*Work instructions*. The listing that follows should be reproduced exactly, line for line.

*Task input*.
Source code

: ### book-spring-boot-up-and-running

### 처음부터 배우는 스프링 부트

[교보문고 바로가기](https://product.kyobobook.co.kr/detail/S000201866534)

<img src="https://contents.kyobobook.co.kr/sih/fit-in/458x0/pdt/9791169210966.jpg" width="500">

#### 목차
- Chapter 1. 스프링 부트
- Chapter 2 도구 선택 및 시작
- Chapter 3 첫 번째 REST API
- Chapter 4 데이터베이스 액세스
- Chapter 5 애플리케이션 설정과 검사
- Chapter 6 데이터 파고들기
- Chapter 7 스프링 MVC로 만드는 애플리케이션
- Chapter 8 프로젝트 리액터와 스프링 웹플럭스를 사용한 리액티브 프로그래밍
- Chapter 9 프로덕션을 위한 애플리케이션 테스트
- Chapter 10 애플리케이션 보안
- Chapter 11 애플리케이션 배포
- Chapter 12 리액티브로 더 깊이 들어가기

*Solved problem*.
Source code

: ### book-spring-boot-up-and-running

### 처음부터 배우는 스프링 부트

[교보문고 바로가기](https://product.kyobobook.co.kr/detail/S000201866534)

<img src="https://contents.kyobobook.co.kr/sih/fit-in/458x0/pdt/9791169210966.jpg" width="500">

#### 목차
- Chapter 1. 스프링 부트
- Chapter 2 도구 선택 및 시작
- Chapter 3 첫 번째 REST API
- Chapter 4 데이터베이스 액세스
- Chapter 5 애플리케이션 설정과 검사
- Chapter 6 데이터 파고들기
- Chapter 7 스프링 MVC로 만드는 애플리케이션
- Chapter 8 프로젝트 리액터와 스프링 웹플럭스를 사용한 리액티브 프로그래밍
- Chapter 9 프로덕션을 위한 애플리케이션 테스트
- Chapter 10 애플리케이션 보안
- Chapter 11 애플리케이션 배포
- Chapter 12 리액티브로 더 깊이 들어가기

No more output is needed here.